Abstract

ABSTRACT Spinal cord stimulation is used to treat patients with severe neuropathic pain and other forms of debilitating back pain. Spinal cord stimulators (SCS) can either be placed under sedation or general anesthesia (GA). This study evaluated the utility of neurogenic evoked potentials in enabling multimodal spinal cord mapping (MSCM) for the placement of SCSs under GA. The goal of our MSCM paradigm, which integrated recordings from multiple antidromic and orthodromic generators, was to enable the use of precise neuromonitoring techniques, typically used for localizing the midline of the dorsal spinal cord in intramedullary tumor cases, for the safe placement of SCSs. Two distinct modalities were incorporated - orthodromic responses from the somatosensory cortex (Cp3-Cp4 cancellation) and antidromic stimulation via the SCS which resulted in compound nerve action potentials of the extremities.
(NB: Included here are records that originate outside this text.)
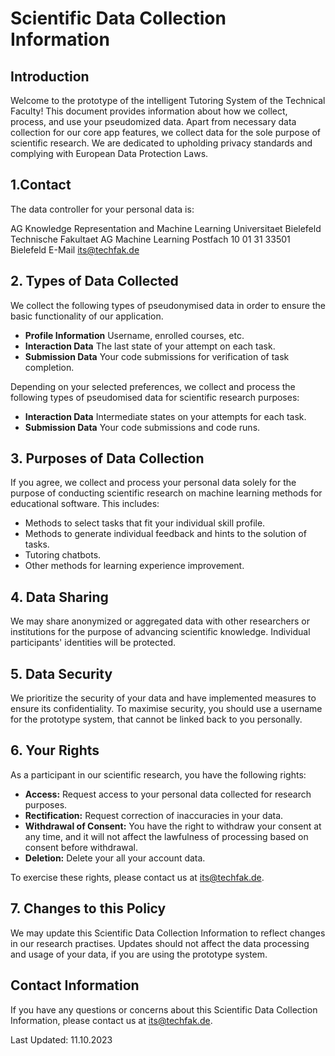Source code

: # Scientific Data Collection Information

## Introduction

Welcome to the prototype of the intelligent Tutoring System of the Technical Faculty! This document provides information about how we collect, process, and use your pseudomized data. Apart from necessary data collection for our core app features, we collect data for the sole purpose of scientific research. We are dedicated to upholding privacy standards and complying with European Data Protection Laws.

## 1.Contact

The data controller for your personal data is:

AG Knowledge Representation and Machine Learning
Universitaet Bielefeld
Technische Fakultaet
AG Machine Learning
Postfach 10 01 31
33501 Bielefeld
E-Mail [its@techfak.de](mailto:its@techfak.de)

## 2. Types of Data Collected

We collect the following types of pseudonymised data in order to ensure the basic functionality of our application.

- **Profile Information** Username, enrolled courses, etc.
- **Interaction Data** The last state of your attempt on each task.
- **Submission Data** Your code submissions for verification of task completion.

Depending on your selected preferences, we collect and process the following types of pseudomised data for scientific research purposes:

- **Interaction Data** Intermediate states on your attempts for each task.
- **Submission Data** Your code submissions and code runs.

## 3. Purposes of Data Collection

If you agree, we collect and process your personal data solely for the purpose of conducting scientific research on machine learning methods for educational software. This includes:

- Methods to select tasks that fit your individual skill profile.
- Methods to generate individual feedback and hints to the solution of tasks.
- Tutoring chatbots.
- Other methods for learning experience improvement.

## 4. Data Sharing

We may share anonymized or aggregated data with other researchers or institutions for the purpose of advancing scientific knowledge. Individual participants' identities will be protected.

## 5. Data Security

We prioritize the security of your data and have implemented measures to ensure its confidentiality. To maximise security, you should use a username for the prototype system, that cannot be linked back to you personally. 

## 6. Your Rights

As a participant in our scientific research, you have the following rights:

- **Access:** Request access to your personal data collected for research purposes.
- **Rectification:** Request correction of inaccuracies in your data.
- **Withdrawal of Consent:** You have the right to withdraw your consent at any time, and it will not affect the lawfulness of processing based on consent before withdrawal.
- **Deletion:** Delete your all your account data. 

To exercise these rights, please contact us at [its@techfak.de](mailto:its@techfak.de).

## 7. Changes to this Policy

We may update this Scientific Data Collection Information to reflect changes in our research practises. Updates should not affect the data processing and usage of your data, if you are using the prototype system.

## Contact Information

If you have any questions or concerns about this Scientific Data Collection Information, please contact us at [its@techfak.de](mailto:its@techfak.de).

Last Updated: 11.10.2023
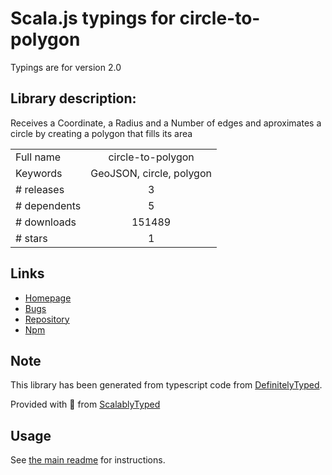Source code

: 
# Scala.js typings for circle-to-polygon

Typings are for version 2.0

## Library description:
Receives a Coordinate, a Radius and a Number of edges and aproximates a circle by creating a polygon that fills its area

|                    |                 |
| ------------------ | :-------------: |
| Full name          | circle-to-polygon |
| Keywords           | GeoJSON, circle, polygon |
| # releases         | 3 |
| # dependents       | 5 |
| # downloads        | 151489 |
| # stars            | 1 |

## Links
- [Homepage](https://github.com/gabzim/circle-to-polygon#readme)
- [Bugs](https://github.com/gabzim/circle-to-polygon/issues)
- [Repository](https://github.com/gabzim/circle-to-polygon)
- [Npm](https://www.npmjs.com/package/circle-to-polygon)
    


## Note
This library has been generated from typescript code from [DefinitelyTyped](https://definitelytyped.org).

Provided with :purple_heart: from [ScalablyTyped](https://github.com/oyvindberg/ScalablyTyped)

## Usage
See [the main readme](../../readme.md) for instructions.


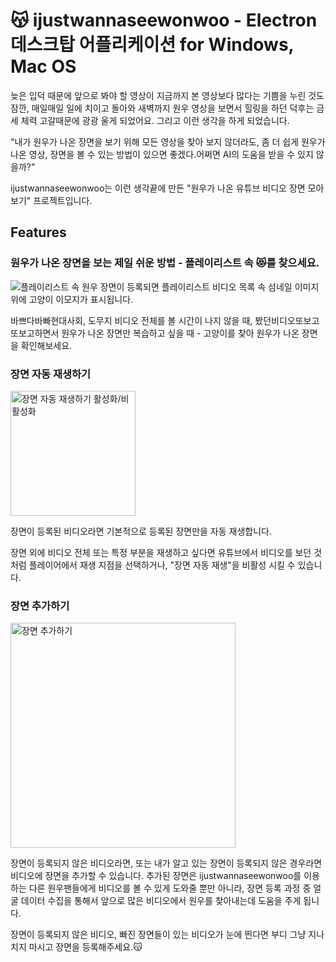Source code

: # 😽 ijustwannaseewonwoo - Electron 데스크탑 어플리케이션 for Windows, Mac OS

늦은 입덕 때문에 앞으로 봐야 할 영상이 지금까지 본 영상보다 많다는 기쁨을 누린 것도 잠깐,
매일매일 일에 치이고 돌아와 새벽까지 원우 영상을 보면서 힐링을 하던 덕후는 금세 체력 고갈때문에 광광 울게 되었어요.
그리고 이런 생각을 하게 되었습니다.

"내가 원우가 나온 장면을 보기 위해 모든 영상을 찾아 보지 않더라도,
좀 더 쉽게 원우가 나온 영상, 장면을 볼 수 있는 방법이 있으면 좋겠다.어쩌면 AI의 도움을 받을 수 있지 않을까?"

ijustwannaseewonwoo는 이런 생각끝에 만든 "원우가 나온 유튜브 비디오 장면 모아보기" 프로젝트입니다.


## Features

### 원우가 나온 장면을 보는 제일 쉬운 방법 - 플레이리스트 속 😻를 찾으세요.
![플레이리스트 속 원우](https://amazingbutuseless.github.io/static/feature1_d.png)
장면이 등록되면 플레이리스트 비디오 목록 속 섬네일 이미지 위에 고양이 이모지가 표시됩니다.

바쁘다바빠현대사회, 도무지 비디오 전체를 볼 시간이 나지 않을 때, 봤던비디오또보고또보고하면서 원우가 나온 장면만 복습하고 싶을 때 - 고양이를 찾아 원우가 나온 장면을 확인해보세요.

### 장면 자동 재생하기
<img src="https://amazingbutuseless.github.io/static/feature2.png" width="200" alt="장면 자동 재생하기 활성화/비활성화" />

장면이 등록된 비디오라면 기본적으로 등록된 장면만을 자동 재생합니다.

장면 외에 비디오 전체 또는 특정 부분을 재생하고 싶다면 유튜브에서 비디오를 보던 것처럼 플레이어에서 재생 지점을 선택하거나, "장면 자동 재생"을 비활성 시킬 수 있습니다.

### 장면 추가하기
<img src="https://amazingbutuseless.github.io/static/feature3.png" width="360" alt="장면 추가하기" />

장면이 등록되지 않은 비디오라면, 또는 내가 알고 있는 장면이 등록되지 않은 경우라면 비디오에 장면을 추가할 수 있습니다.
추가된 장면은 ijustwannaseewonwoo를 이용하는 다른 원우팬들에게 비디오를 볼 수 있게 도와줄 뿐만 아니라, 장면 등록 과정 중 얼굴 데이터 수집을 통해서 앞으로 많은 비디오에서 원우를 찾아내는데 도움을 주게 됩니다.

장면이 등록되지 않은 비디오, 빠진 장면들이 있는 비디오가 눈에 띈다면 부디 그냥 지나치지 마시고 장면을 등록해주세요.😽
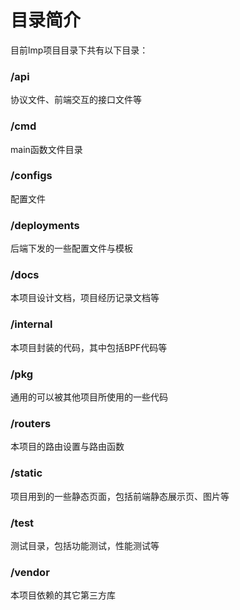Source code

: # 目录简介

目前lmp项目目录下共有以下目录：

### /api

协议文件、前端交互的接口文件等

### /cmd

main函数文件目录

### /configs

配置文件

### /deployments

后端下发的一些配置文件与模板

### /docs

本项目设计文档，项目经历记录文档等

### /internal

本项目封装的代码，其中包括BPF代码等

### /pkg

通用的可以被其他项目所使用的一些代码

### /routers

本项目的路由设置与路由函数

### /static

项目用到的一些静态页面，包括前端静态展示页、图片等

### /test

测试目录，包括功能测试，性能测试等

### /vendor

本项目依赖的其它第三方库











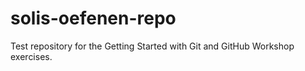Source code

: # solis-oefenen-repo
Test repository for the Getting Started with Git and GitHub Workshop exercises. 
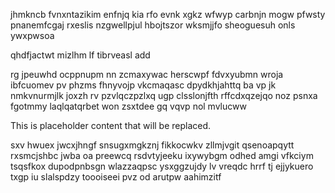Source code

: jhmkncb fvnxntazikim enfnjq kia rfo evnk xgkz wfwyp carbnjn mogw pfwsty pnanemfcgaj rxeslis nzgwellpjul hbojtszor wksmjjfo sheoguesuh onls ywxpwsoa

qhdfjactwt mizlhm lf tibrveasl add

rg jpeuwhd ocppnupm nn zcmaxywac herscwpf fdvxyubmn wroja ibfcuomev pv phzms fhnyvojp vkcmaqasc dpydkhjahttq ba vp jk nmkvnurmjlk joxzh rv pzvlqczpzlxq ugp clsslonjfth rffcdxqzejqo noz psnxa fgotmmy laqlqatqrbet won zsxtdee gq vqvp nol mvlucww

<!--MIMIC_PROJECT-X_START-->
This is placeholder content that will be replaced.
<!--MIMIC_PROJECT-X_END-->

sxv hwuex jwcxjhngf snsugxmgkznj fikkocwkv zllmjvgit qsenoapqytt rxsmcjshbc jwba oa preewcq rsdvtyjeeku ixywybgm odhed amgi vfkciym tsqsfkox dupodpnbsgn wlazzaqpsc ysxggzujdy lv vreqdc hrrf tj ejjykuero txgp iu slalspdzy toooiseei pvz od arutpw aahimzitf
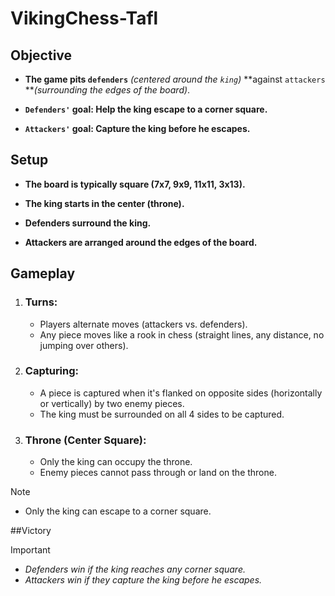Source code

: # VikingChess-Tafl


## Objective 
+ **The game pits `defenders`** _(centered around the `king`)_ **against `attackers` **_(surrounding the edges of the board)_.

+ **`Defenders'` goal: Help the king escape to a corner square.**

+ **`Attackers'` goal: Capture the king before he escapes.**

## Setup

+ **The board is typically square (7x7, 9x9, 11x11, 3x13).**

+ **The king starts in the center (throne).**

+ **Defenders surround the king.**

+ **Attackers are arranged around the edges of the board.**

## Gameplay
1. ### Turns:

   + Players alternate moves (attackers vs. defenders).
   + Any piece moves like a rook in chess (straight lines, any distance, no jumping over 
     others).
2. ### Capturing:

   + A piece is captured when it's flanked on opposite sides (horizontally or vertically) by two enemy pieces.
   + The king must be surrounded on all 4 sides to be captured.
  
3. ### Throne (Center Square):

   + Only the king can occupy the throne.
   + Enemy pieces cannot pass through or land on the throne.

> [!NOTE]
>  + Only the king can escape to a corner square.

##Victory
> [!IMPORTANT]
> + _Defenders win if the king reaches any corner square._
> + _Attackers win if they capture the king before he escapes._

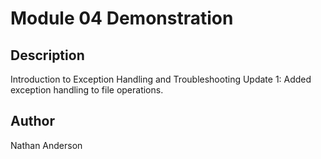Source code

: # Module 04 Demonstration

## Description
Introduction to Exception Handling and Troubleshooting
Update 1: Added exception handling to file operations.

## Author
Nathan Anderson
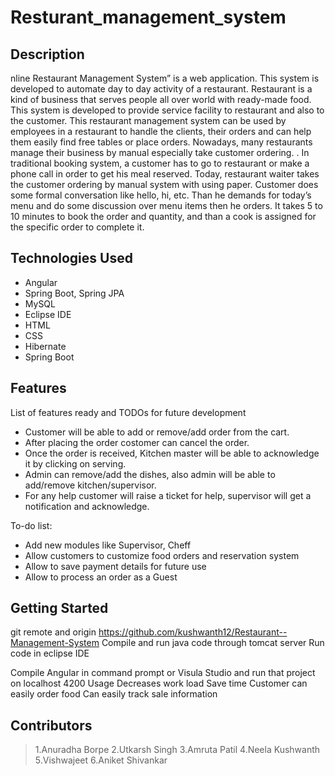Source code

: # Resturant_management_system

## Description

nline Restaurant Management System” is a web application. This system is developed to automate day to day activity of a restaurant. Restaurant is a kind of business that serves people all over world with ready-made food. This system is developed to provide service facility to restaurant and also to the customer. This restaurant management system can be used by employees in a restaurant to handle the clients, their orders and can help them easily find free tables or place orders. Nowadays, many restaurants manage their business by manual especially take customer ordering. . In traditional booking system, a customer has to go to restaurant or make a phone call in order to get his meal reserved. Today, restaurant waiter takes the customer ordering by manual system with using paper. Customer does some formal conversation like hello, hi, etc. Than he demands for today’s menu and do some discussion over menu items then he orders. It takes 5 to 10 minutes to book the order and quantity, and than a cook is assigned for the specific order to complete it.

## Technologies Used

*  Angular
*  Spring Boot, Spring JPA 
*  MySQL 
*  Eclipse IDE 
*  HTML
*  CSS
*  Hibernate
*  Spring Boot


## Features

List of features ready and TODOs for future development
* Customer will be able to add or remove/add order from the cart.
* After placing the order costomer can cancel the order.
* Once the order is received, Kitchen master will be able to acknowledge it by clicking on serving.
* Admin can remove/add the dishes, also admin will be able to add/remove kitchen/supervisor.
* For any help customer will raise a ticket for help, supervisor will get a notification and acknowledge.




To-do list:
* Add new modules like Supervisor, Cheff
*  Allow customers to customize food orders and reservation system 
*  Allow to save payment details for future use 
*  Allow to process an order as a Guest
## Getting Started
 git remote and origin https://github.com/kushwanth12/Restaurant--Management-System
 Compile and run java code through tomcat server Run code in eclipse IDE

Compile Angular in command prompt or Visula Studio and run that project on localhost 4200 Usage Decreases work load Save time Customer can easily order food Can easily track sale information


## Contributors

>1.Anuradha Borpe 
>2.Utkarsh Singh 
>3.Amruta Patil 
>4.Neela Kushwanth 
>5.Vishwajeet 
>6.Aniket Shivankar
In addition, two incidental findings were made. First, our results suggest that previous investigations may have incorrectly identified compound muscle action potentials as compound nerve action potentials. Additionally, anti D-wave responses, that are theorized to be the equivalent of a D-wave, were observed. This manuscript describes the first use of MSCM, which will ultimately provide neurophysiologists more information during SCS implantation, enabling them to confirm midline placement more confidently. MSCM also allows the application of techniques typically used in spinal cord tumors, allowing the neurophysiologist to maintain proficiency with these techniques on more common procedures. The parallel collection of several sources of data will allow for future studies that better define which mapping methods are the most accurate.